## Aim of the exercise
Your answer must be a single number: the count of lines in the records below that include the string "faults".

Stored data

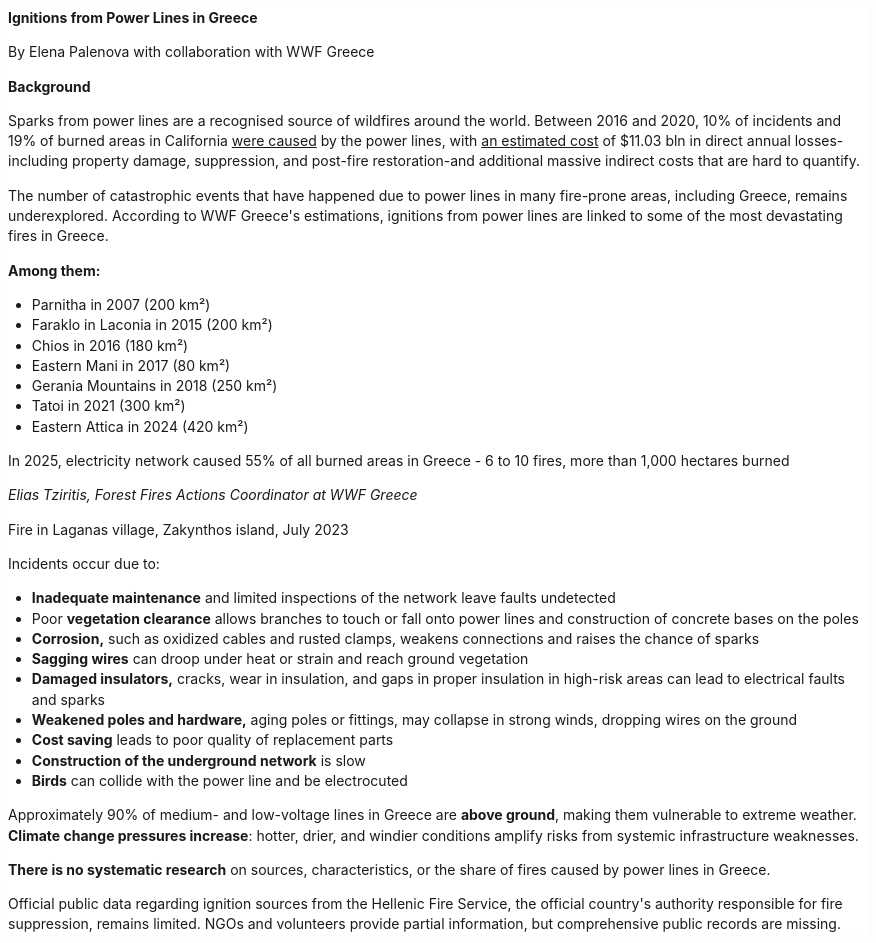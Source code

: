 **Ignitions from Power Lines in Greece**

By Elena Palenova with collaboration with WWF Greece

**Background**

Sparks from power lines are a recognised source of wildfires around the world. Between 2016 and 2020, 10% of incidents and 19% of burned areas in California  [were caused](https://information.auditor.ca.gov/pdfs/reports/2021-117.pdf)  by the power lines, with  [an estimated cost](https://www.mdpi.com/2571-6255/7/12/442)  of \$11.03 bln in direct annual losses-including property damage, suppression, and post-fire restoration-and additional massive indirect costs that are hard to quantify.

The number of catastrophic events that have happened due to power lines in many fire-prone areas, including Greece, remains underexplored. According to WWF Greece's estimations, ignitions from power lines are linked to some of the most devastating fires in Greece.

**Among them:**

- Parnitha in 2007 (200 km²)
- Faraklo in Laconia in 2015 (200 km²)
- Chios in 2016 (180 km²)
- Eastern Mani in 2017 (80 km²)
- Gerania Mountains in 2018 (250 km²)
- Tatoi in 2021 (300 km²)
- Eastern Attica in 2024 (420 km²)

In 2025, electricity network caused 55% of all burned areas in Greece - 6 to 10 fires, more than 1,000 hectares burned

_Elias Tziritis, Forest Fires Actions Coordinator at WWF Greece_

Fire in Laganas village, Zakynthos island, July 2023

Incidents occur due to:

- **Inadequate maintenance** and limited inspections of the network leave faults undetected
- Poor **vegetation clearance** allows branches to touch or fall onto power lines and construction of concrete bases on the poles
- **Corrosion,** such as oxidized cables and rusted clamps, weakens connections and raises the chance of sparks
- **Sagging wires** can droop under heat or strain and reach ground vegetation
- **Damaged insulators,** cracks, wear in insulation, and gaps in proper insulation in high-risk areas can lead to electrical faults and sparks
- **Weakened poles and hardware,** aging poles or fittings, may collapse in strong winds, dropping wires on the ground
- **Cost saving** leads to poor quality of replacement parts
- **Construction of the underground network** is slow
- **Birds** can collide with the power line and be electrocuted

Approximately 90% of medium- and low-voltage lines in Greece are **above ground**, making them vulnerable to extreme weather. **Climate change pressures increase**: hotter, drier, and windier conditions amplify risks from systemic infrastructure weaknesses.

**There is no systematic research** on sources, characteristics, or the share of fires caused by power lines in Greece.

Official public data regarding ignition sources from the Hellenic Fire Service, the official country's authority responsible for fire suppression, remains limited. NGOs and volunteers provide partial information, but comprehensive public records are missing.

## The completed task
2